Keep the pictures out of your copy. Transcribe the records below exactly.
━━━━
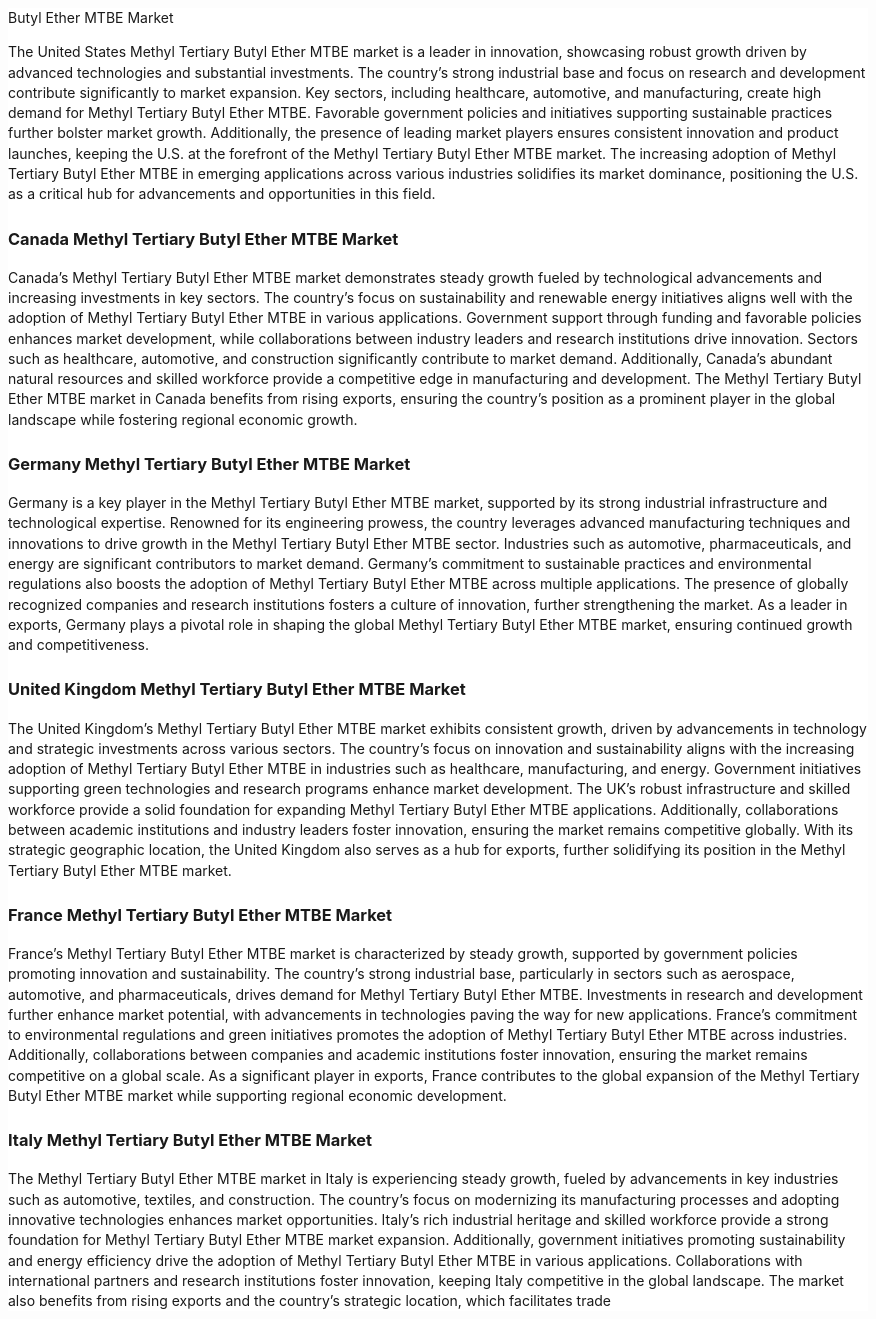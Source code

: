 Butyl Ether MTBE Market</h3><p>The United States Methyl Tertiary Butyl Ether MTBE market is a leader in innovation, showcasing robust growth driven by advanced technologies and substantial investments. The country&rsquo;s strong industrial base and focus on research and development contribute significantly to market expansion. Key sectors, including healthcare, automotive, and manufacturing, create high demand for Methyl Tertiary Butyl Ether MTBE. Favorable government policies and initiatives supporting sustainable practices further bolster market growth. Additionally, the presence of leading market players ensures consistent innovation and product launches, keeping the U.S. at the forefront of the Methyl Tertiary Butyl Ether MTBE market. The increasing adoption of Methyl Tertiary Butyl Ether MTBE in emerging applications across various industries solidifies its market dominance, positioning the U.S. as a critical hub for advancements and opportunities in this field.</p><h3>Canada Methyl Tertiary Butyl Ether MTBE Market</h3><p>Canada&rsquo;s Methyl Tertiary Butyl Ether MTBE market demonstrates steady growth fueled by technological advancements and increasing investments in key sectors. The country&rsquo;s focus on sustainability and renewable energy initiatives aligns well with the adoption of Methyl Tertiary Butyl Ether MTBE in various applications. Government support through funding and favorable policies enhances market development, while collaborations between industry leaders and research institutions drive innovation. Sectors such as healthcare, automotive, and construction significantly contribute to market demand. Additionally, Canada&rsquo;s abundant natural resources and skilled workforce provide a competitive edge in manufacturing and development. The Methyl Tertiary Butyl Ether MTBE market in Canada benefits from rising exports, ensuring the country&rsquo;s position as a prominent player in the global landscape while fostering regional economic growth.</p><h3>Germany Methyl Tertiary Butyl Ether MTBE Market</h3><p>Germany is a key player in the Methyl Tertiary Butyl Ether MTBE market, supported by its strong industrial infrastructure and technological expertise. Renowned for its engineering prowess, the country leverages advanced manufacturing techniques and innovations to drive growth in the Methyl Tertiary Butyl Ether MTBE sector. Industries such as automotive, pharmaceuticals, and energy are significant contributors to market demand. Germany&rsquo;s commitment to sustainable practices and environmental regulations also boosts the adoption of Methyl Tertiary Butyl Ether MTBE across multiple applications. The presence of globally recognized companies and research institutions fosters a culture of innovation, further strengthening the market. As a leader in exports, Germany plays a pivotal role in shaping the global Methyl Tertiary Butyl Ether MTBE market, ensuring continued growth and competitiveness.</p><h3>United Kingdom Methyl Tertiary Butyl Ether MTBE Market</h3><p>The United Kingdom&rsquo;s Methyl Tertiary Butyl Ether MTBE market exhibits consistent growth, driven by advancements in technology and strategic investments across various sectors. The country&rsquo;s focus on innovation and sustainability aligns with the increasing adoption of Methyl Tertiary Butyl Ether MTBE in industries such as healthcare, manufacturing, and energy. Government initiatives supporting green technologies and research programs enhance market development. The UK&rsquo;s robust infrastructure and skilled workforce provide a solid foundation for expanding Methyl Tertiary Butyl Ether MTBE applications. Additionally, collaborations between academic institutions and industry leaders foster innovation, ensuring the market remains competitive globally. With its strategic geographic location, the United Kingdom also serves as a hub for exports, further solidifying its position in the Methyl Tertiary Butyl Ether MTBE market.</p><h3>France Methyl Tertiary Butyl Ether MTBE Market</h3><p>France&rsquo;s Methyl Tertiary Butyl Ether MTBE market is characterized by steady growth, supported by government policies promoting innovation and sustainability. The country&rsquo;s strong industrial base, particularly in sectors such as aerospace, automotive, and pharmaceuticals, drives demand for Methyl Tertiary Butyl Ether MTBE. Investments in research and development further enhance market potential, with advancements in technologies paving the way for new applications. France&rsquo;s commitment to environmental regulations and green initiatives promotes the adoption of Methyl Tertiary Butyl Ether MTBE across industries. Additionally, collaborations between companies and academic institutions foster innovation, ensuring the market remains competitive on a global scale. As a significant player in exports, France contributes to the global expansion of the Methyl Tertiary Butyl Ether MTBE market while supporting regional economic development.</p><h3>Italy Methyl Tertiary Butyl Ether MTBE Market</h3><p>The Methyl Tertiary Butyl Ether MTBE market in Italy is experiencing steady growth, fueled by advancements in key industries such as automotive, textiles, and construction. The country&rsquo;s focus on modernizing its manufacturing processes and adopting innovative technologies enhances market opportunities. Italy&rsquo;s rich industrial heritage and skilled workforce provide a strong foundation for Methyl Tertiary Butyl Ether MTBE market expansion. Additionally, government initiatives promoting sustainability and energy efficiency drive the adoption of Methyl Tertiary Butyl Ether MTBE in various applications. Collaborations with international partners and research institutions foster innovation, keeping Italy competitive in the global landscape. The market also benefits from rising exports and the country&rsquo;s strategic location, which facilitates trade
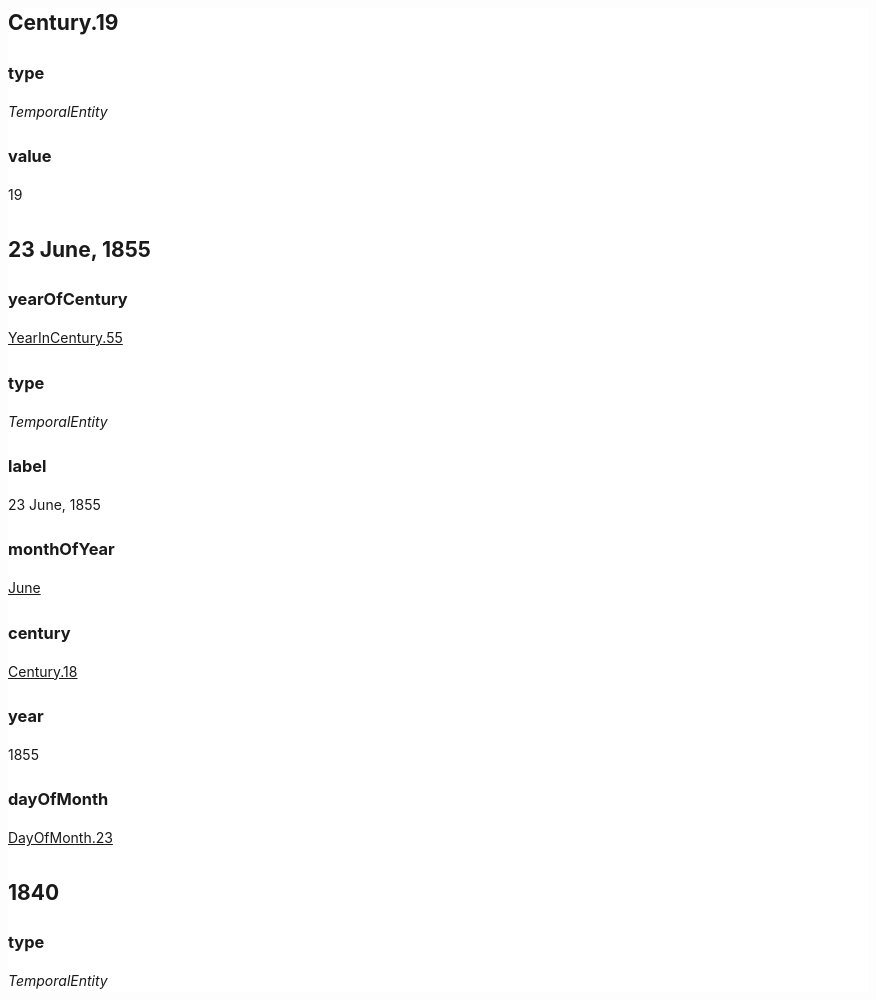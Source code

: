 ## Century.19

### type


*TemporalEntity*

### value


19

## 23 June, 1855

### yearOfCentury


[YearInCentury.55](#YearInCentury.55)

### type


*TemporalEntity*

### label


23 June, 1855

### monthOfYear


[June](#June)

### century


[Century.18](#Century.18)

### year


1855

### dayOfMonth


[DayOfMonth.23](#DayOfMonth.23)

## 1840

### type


*TemporalEntity*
━━━━
_ANSWER BOX_:
Source code

: Butyl Ether MTBE Market</h3><p>The United States Methyl Tertiary Butyl Ether MTBE market is a leader in innovation, showcasing robust growth driven by advanced technologies and substantial investments. The country&rsquo;s strong industrial base and focus on research and development contribute significantly to market expansion. Key sectors, including healthcare, automotive, and manufacturing, create high demand for Methyl Tertiary Butyl Ether MTBE. Favorable government policies and initiatives supporting sustainable practices further bolster market growth. Additionally, the presence of leading market players ensures consistent innovation and product launches, keeping the U.S. at the forefront of the Methyl Tertiary Butyl Ether MTBE market. The increasing adoption of Methyl Tertiary Butyl Ether MTBE in emerging applications across various industries solidifies its market dominance, positioning the U.S. as a critical hub for advancements and opportunities in this field.</p><h3>Canada Methyl Tertiary Butyl Ether MTBE Market</h3><p>Canada&rsquo;s Methyl Tertiary Butyl Ether MTBE market demonstrates steady growth fueled by technological advancements and increasing investments in key sectors. The country&rsquo;s focus on sustainability and renewable energy initiatives aligns well with the adoption of Methyl Tertiary Butyl Ether MTBE in various applications. Government support through funding and favorable policies enhances market development, while collaborations between industry leaders and research institutions drive innovation. Sectors such as healthcare, automotive, and construction significantly contribute to market demand. Additionally, Canada&rsquo;s abundant natural resources and skilled workforce provide a competitive edge in manufacturing and development. The Methyl Tertiary Butyl Ether MTBE market in Canada benefits from rising exports, ensuring the country&rsquo;s position as a prominent player in the global landscape while fostering regional economic growth.</p><h3>Germany Methyl Tertiary Butyl Ether MTBE Market</h3><p>Germany is a key player in the Methyl Tertiary Butyl Ether MTBE market, supported by its strong industrial infrastructure and technological expertise. Renowned for its engineering prowess, the country leverages advanced manufacturing techniques and innovations to drive growth in the Methyl Tertiary Butyl Ether MTBE sector. Industries such as automotive, pharmaceuticals, and energy are significant contributors to market demand. Germany&rsquo;s commitment to sustainable practices and environmental regulations also boosts the adoption of Methyl Tertiary Butyl Ether MTBE across multiple applications. The presence of globally recognized companies and research institutions fosters a culture of innovation, further strengthening the market. As a leader in exports, Germany plays a pivotal role in shaping the global Methyl Tertiary Butyl Ether MTBE market, ensuring continued growth and competitiveness.</p><h3>United Kingdom Methyl Tertiary Butyl Ether MTBE Market</h3><p>The United Kingdom&rsquo;s Methyl Tertiary Butyl Ether MTBE market exhibits consistent growth, driven by advancements in technology and strategic investments across various sectors. The country&rsquo;s focus on innovation and sustainability aligns with the increasing adoption of Methyl Tertiary Butyl Ether MTBE in industries such as healthcare, manufacturing, and energy. Government initiatives supporting green technologies and research programs enhance market development. The UK&rsquo;s robust infrastructure and skilled workforce provide a solid foundation for expanding Methyl Tertiary Butyl Ether MTBE applications. Additionally, collaborations between academic institutions and industry leaders foster innovation, ensuring the market remains competitive globally. With its strategic geographic location, the United Kingdom also serves as a hub for exports, further solidifying its position in the Methyl Tertiary Butyl Ether MTBE market.</p><h3>France Methyl Tertiary Butyl Ether MTBE Market</h3><p>France&rsquo;s Methyl Tertiary Butyl Ether MTBE market is characterized by steady growth, supported by government policies promoting innovation and sustainability. The country&rsquo;s strong industrial base, particularly in sectors such as aerospace, automotive, and pharmaceuticals, drives demand for Methyl Tertiary Butyl Ether MTBE. Investments in research and development further enhance market potential, with advancements in technologies paving the way for new applications. France&rsquo;s commitment to environmental regulations and green initiatives promotes the adoption of Methyl Tertiary Butyl Ether MTBE across industries. Additionally, collaborations between companies and academic institutions foster innovation, ensuring the market remains competitive on a global scale. As a significant player in exports, France contributes to the global expansion of the Methyl Tertiary Butyl Ether MTBE market while supporting regional economic development.</p><h3>Italy Methyl Tertiary Butyl Ether MTBE Market</h3><p>The Methyl Tertiary Butyl Ether MTBE market in Italy is experiencing steady growth, fueled by advancements in key industries such as automotive, textiles, and construction. The country&rsquo;s focus on modernizing its manufacturing processes and adopting innovative technologies enhances market opportunities. Italy&rsquo;s rich industrial heritage and skilled workforce provide a strong foundation for Methyl Tertiary Butyl Ether MTBE market expansion. Additionally, government initiatives promoting sustainability and energy efficiency drive the adoption of Methyl Tertiary Butyl Ether MTBE in various applications. Collaborations with international partners and research institutions foster innovation, keeping Italy competitive in the global landscape. The market also benefits from rising exports and the country&rsquo;s strategic location, which facilitates trade
Source code

: ## Century.19

### type


*TemporalEntity*

### value


19

## 23 June, 1855

### yearOfCentury


[YearInCentury.55](#YearInCentury.55)

### type


*TemporalEntity*

### label


23 June, 1855

### monthOfYear


[June](#June)

### century


[Century.18](#Century.18)

### year


1855

### dayOfMonth


[DayOfMonth.23](#DayOfMonth.23)

## 1840

### type


*TemporalEntity*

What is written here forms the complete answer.